▸ Exercise
Copy every line from the data below in which the string "Warning" can be found.

▸ Data records
━━━━━━━━━━━━━━━━━━━━━━━━━━━━━━
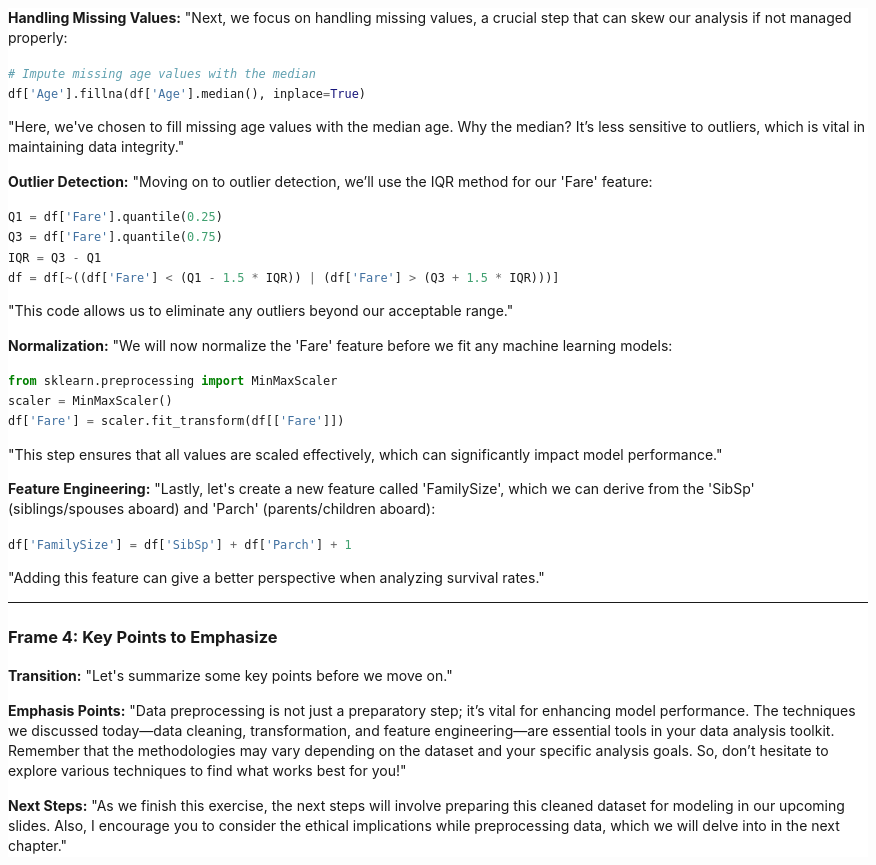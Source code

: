 **Handling Missing Values:**
"Next, we focus on handling missing values, a crucial step that can skew our analysis if not managed properly:
```python
# Impute missing age values with the median
df['Age'].fillna(df['Age'].median(), inplace=True)
```
"Here, we've chosen to fill missing age values with the median age. Why the median? It’s less sensitive to outliers, which is vital in maintaining data integrity."

**Outlier Detection:**
"Moving on to outlier detection, we’ll use the IQR method for our 'Fare' feature:
```python
Q1 = df['Fare'].quantile(0.25)
Q3 = df['Fare'].quantile(0.75)
IQR = Q3 - Q1
df = df[~((df['Fare'] < (Q1 - 1.5 * IQR)) | (df['Fare'] > (Q3 + 1.5 * IQR)))]
```
"This code allows us to eliminate any outliers beyond our acceptable range."

**Normalization:**
"We will now normalize the 'Fare' feature before we fit any machine learning models:
```python
from sklearn.preprocessing import MinMaxScaler
scaler = MinMaxScaler()
df['Fare'] = scaler.fit_transform(df[['Fare']])
```
"This step ensures that all values are scaled effectively, which can significantly impact model performance."

**Feature Engineering:**
"Lastly, let's create a new feature called 'FamilySize', which we can derive from the 'SibSp' (siblings/spouses aboard) and 'Parch' (parents/children aboard):
```python
df['FamilySize'] = df['SibSp'] + df['Parch'] + 1
```
"Adding this feature can give a better perspective when analyzing survival rates."

---

### Frame 4: Key Points to Emphasize

**Transition:**
"Let's summarize some key points before we move on."

**Emphasis Points:**
"Data preprocessing is not just a preparatory step; it’s vital for enhancing model performance. The techniques we discussed today—data cleaning, transformation, and feature engineering—are essential tools in your data analysis toolkit. Remember that the methodologies may vary depending on the dataset and your specific analysis goals. So, don’t hesitate to explore various techniques to find what works best for you!"

**Next Steps:**
"As we finish this exercise, the next steps will involve preparing this cleaned dataset for modeling in our upcoming slides. Also, I encourage you to consider the ethical implications while preprocessing data, which we will delve into in the next chapter."

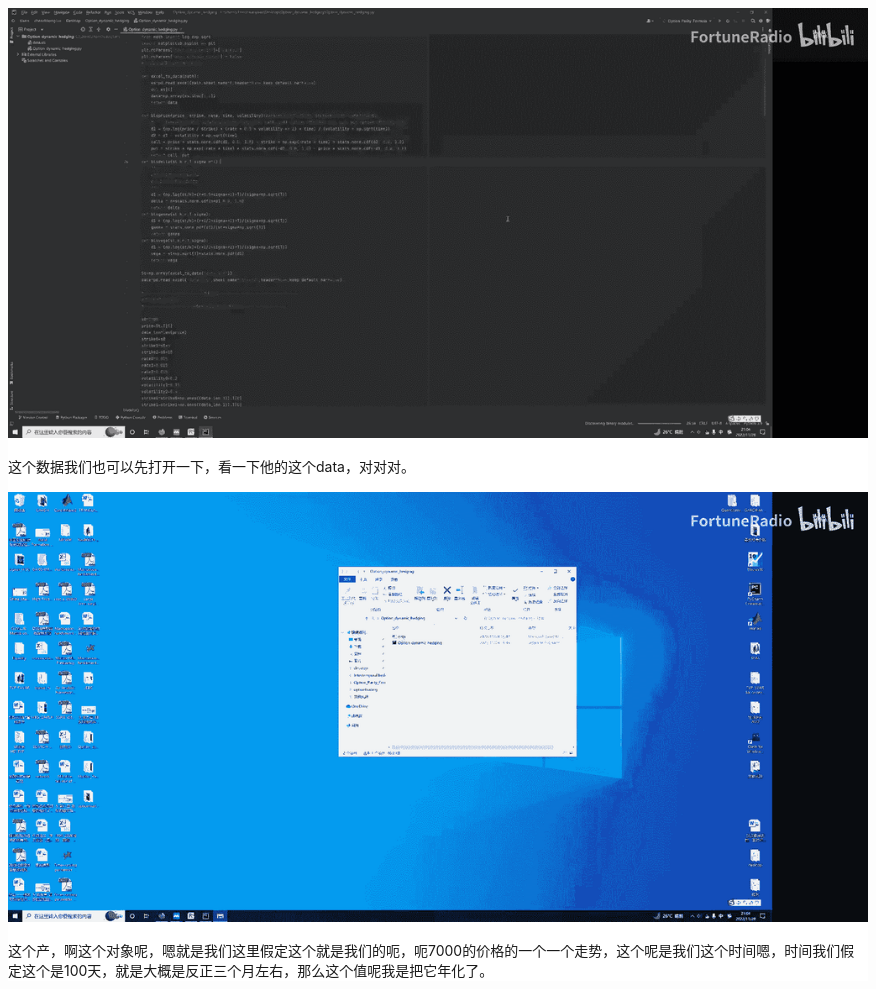 
![](img/73719614f4724a9d300535095622599c_13.png)

这个数据我们也可以先打开一下，看一下他的这个data，对对对。

![](img/73719614f4724a9d300535095622599c_15.png)

这个产，啊这个对象呢，嗯就是我们这里假定这个就是我们的呃，呃7000的价格的一个一个走势，这个呢是我们这个时间嗯，时间我们假定这个是100天，就是大概是反正三个月左右，那么这个值呢我是把它年化了。
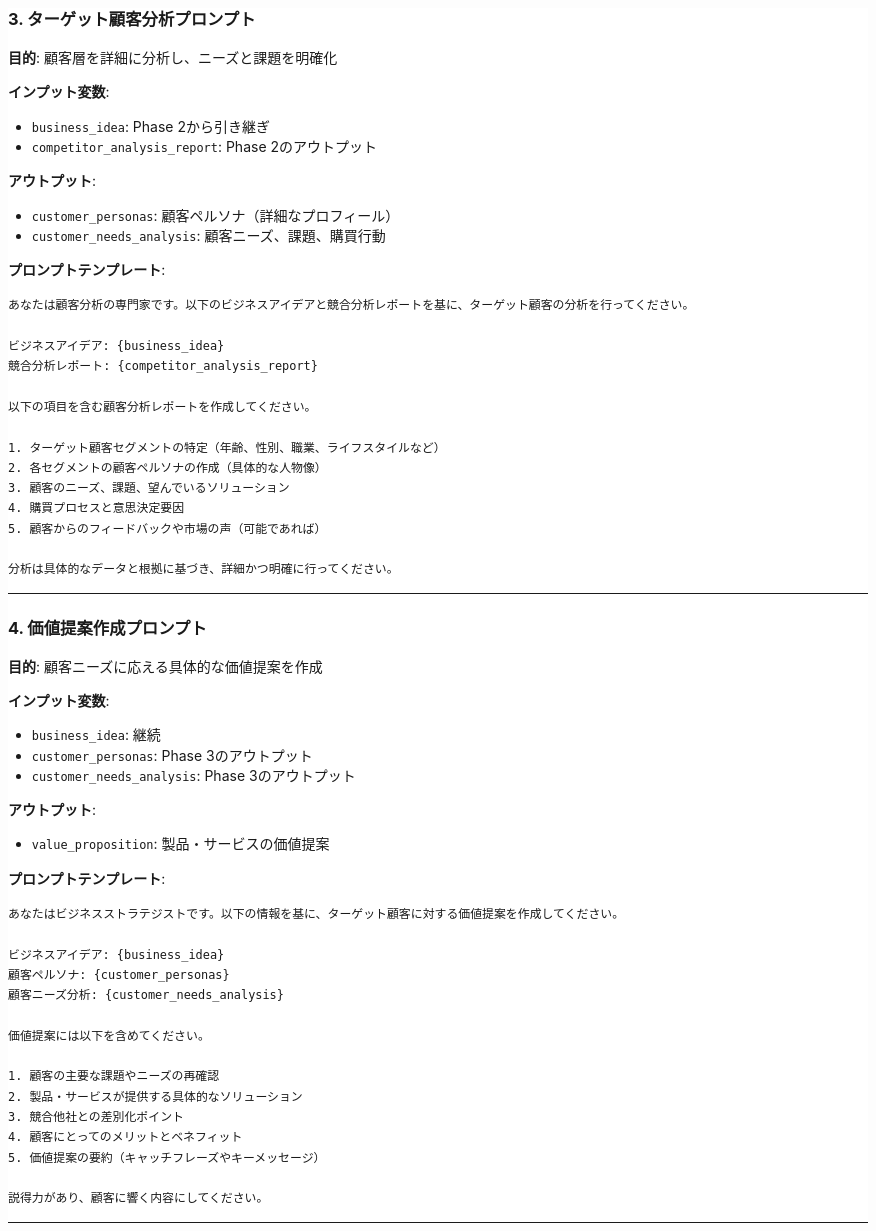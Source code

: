 
### 3. ターゲット顧客分析プロンプト

**目的**: 顧客層を詳細に分析し、ニーズと課題を明確化

**インプット変数**:
- `business_idea`: Phase 2から引き継ぎ
- `competitor_analysis_report`: Phase 2のアウトプット

**アウトプット**:
- `customer_personas`: 顧客ペルソナ（詳細なプロフィール）
- `customer_needs_analysis`: 顧客ニーズ、課題、購買行動

**プロンプトテンプレート**:
```
あなたは顧客分析の専門家です。以下のビジネスアイデアと競合分析レポートを基に、ターゲット顧客の分析を行ってください。

ビジネスアイデア: {business_idea}
競合分析レポート: {competitor_analysis_report}

以下の項目を含む顧客分析レポートを作成してください。

1. ターゲット顧客セグメントの特定（年齢、性別、職業、ライフスタイルなど）
2. 各セグメントの顧客ペルソナの作成（具体的な人物像）
3. 顧客のニーズ、課題、望んでいるソリューション
4. 購買プロセスと意思決定要因
5. 顧客からのフィードバックや市場の声（可能であれば）

分析は具体的なデータと根拠に基づき、詳細かつ明確に行ってください。
```

---

### 4. 価値提案作成プロンプト

**目的**: 顧客ニーズに応える具体的な価値提案を作成

**インプット変数**:
- `business_idea`: 継続
- `customer_personas`: Phase 3のアウトプット
- `customer_needs_analysis`: Phase 3のアウトプット

**アウトプット**:
- `value_proposition`: 製品・サービスの価値提案

**プロンプトテンプレート**:
```
あなたはビジネスストラテジストです。以下の情報を基に、ターゲット顧客に対する価値提案を作成してください。

ビジネスアイデア: {business_idea}
顧客ペルソナ: {customer_personas}
顧客ニーズ分析: {customer_needs_analysis}

価値提案には以下を含めてください。

1. 顧客の主要な課題やニーズの再確認
2. 製品・サービスが提供する具体的なソリューション
3. 競合他社との差別化ポイント
4. 顧客にとってのメリットとベネフィット
5. 価値提案の要約（キャッチフレーズやキーメッセージ）

説得力があり、顧客に響く内容にしてください。
```

---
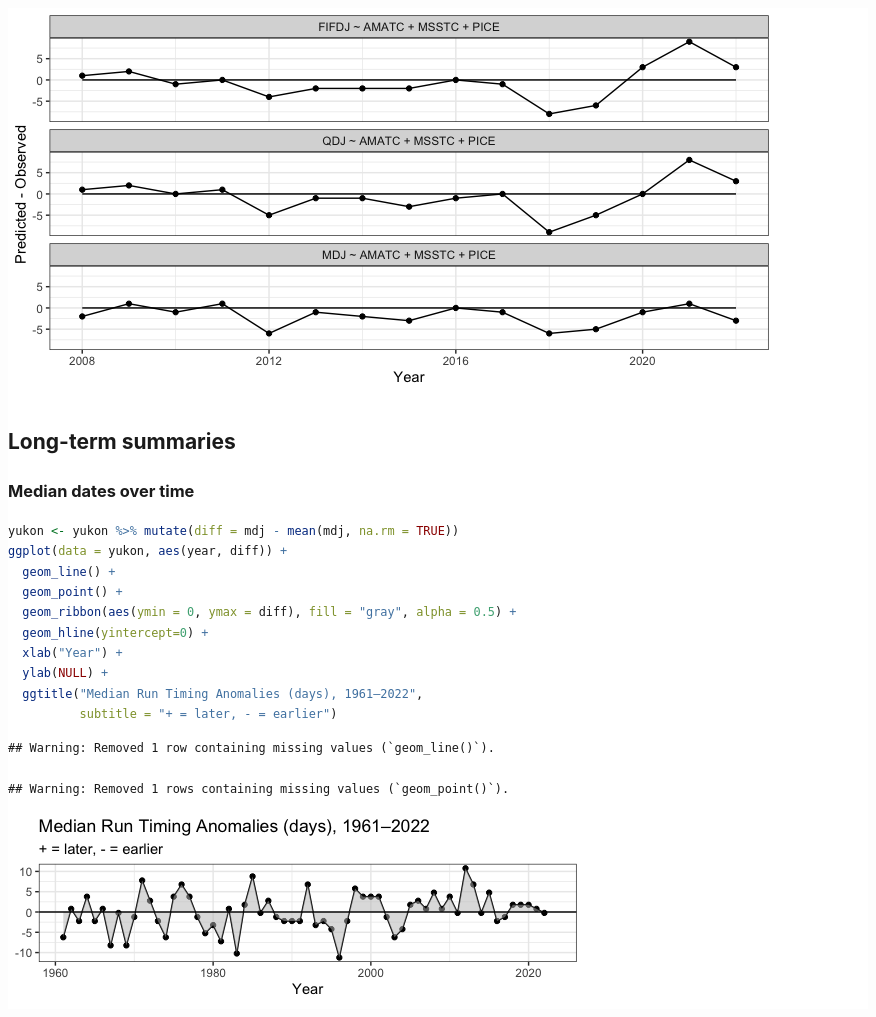 ![](README_files/figure-gfm/forecast_timeseries-1.png)

## Long-term summaries

### Median dates over time

``` r
yukon <- yukon %>% mutate(diff = mdj - mean(mdj, na.rm = TRUE))
ggplot(data = yukon, aes(year, diff)) +
  geom_line() +
  geom_point() +
  geom_ribbon(aes(ymin = 0, ymax = diff), fill = "gray", alpha = 0.5) +
  geom_hline(yintercept=0) +
  xlab("Year") +
  ylab(NULL) +
  ggtitle("Median Run Timing Anomalies (days), 1961–2022",
          subtitle = "+ = later, - = earlier")
```

    ## Warning: Removed 1 row containing missing values (`geom_line()`).

    ## Warning: Removed 1 rows containing missing values (`geom_point()`).

![](README_files/figure-gfm/mdj_anomalies-1.png)
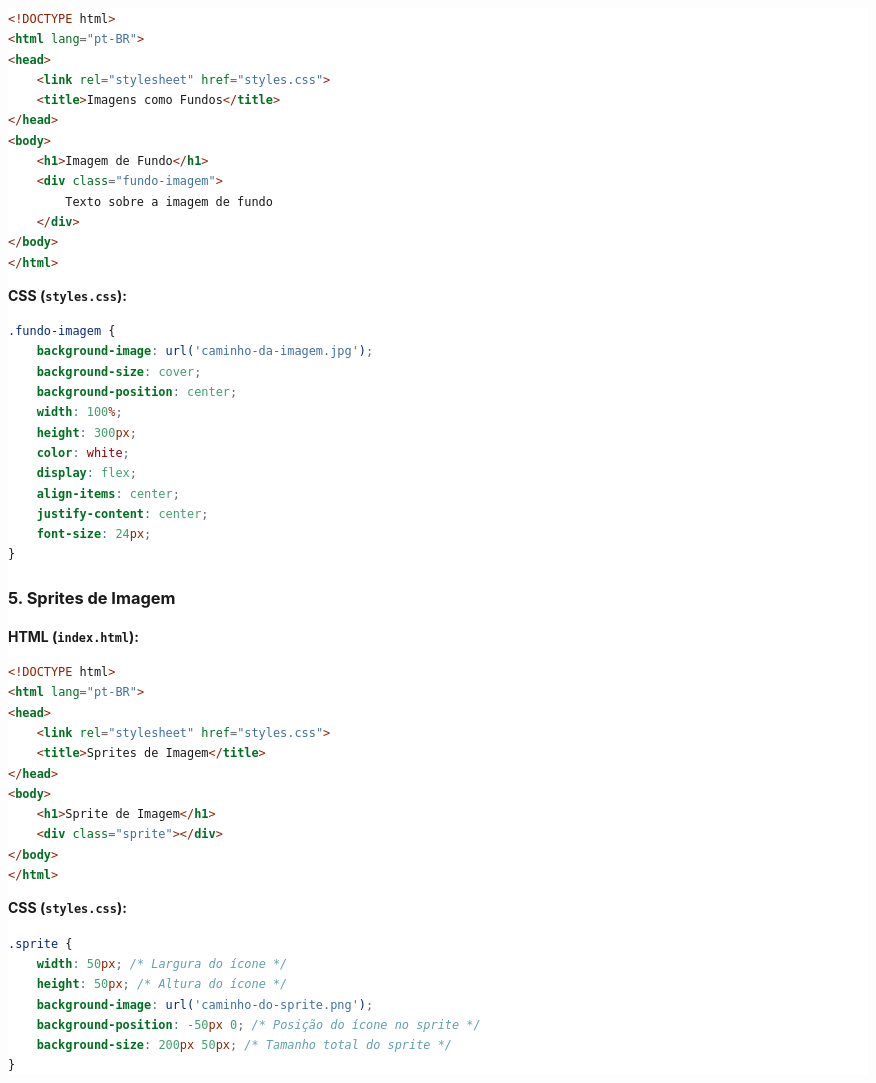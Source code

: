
```html
<!DOCTYPE html>
<html lang="pt-BR">
<head>
    <link rel="stylesheet" href="styles.css">
    <title>Imagens como Fundos</title>
</head>
<body>
    <h1>Imagem de Fundo</h1>
    <div class="fundo-imagem">
        Texto sobre a imagem de fundo
    </div>
</body>
</html>
```

**CSS (`styles.css`):**

```css
.fundo-imagem {
    background-image: url('caminho-da-imagem.jpg');
    background-size: cover;
    background-position: center;
    width: 100%;
    height: 300px;
    color: white;
    display: flex;
    align-items: center;
    justify-content: center;
    font-size: 24px;
}
```

### 5. Sprites de Imagem

**HTML (`index.html`):**

```html
<!DOCTYPE html>
<html lang="pt-BR">
<head>
    <link rel="stylesheet" href="styles.css">
    <title>Sprites de Imagem</title>
</head>
<body>
    <h1>Sprite de Imagem</h1>
    <div class="sprite"></div>
</body>
</html>
```

**CSS (`styles.css`):**

```css
.sprite {
    width: 50px; /* Largura do ícone */
    height: 50px; /* Altura do ícone */
    background-image: url('caminho-do-sprite.png');
    background-position: -50px 0; /* Posição do ícone no sprite */
    background-size: 200px 50px; /* Tamanho total do sprite */
}
```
━━━━━━━━━━━━━━━━━━━━━━━━━━━━━━
▸ Task answer
    ## Warning: Removed 1 row containing missing values (`geom_line()`).
    ## Warning: Removed 1 rows containing missing values (`geom_point()`).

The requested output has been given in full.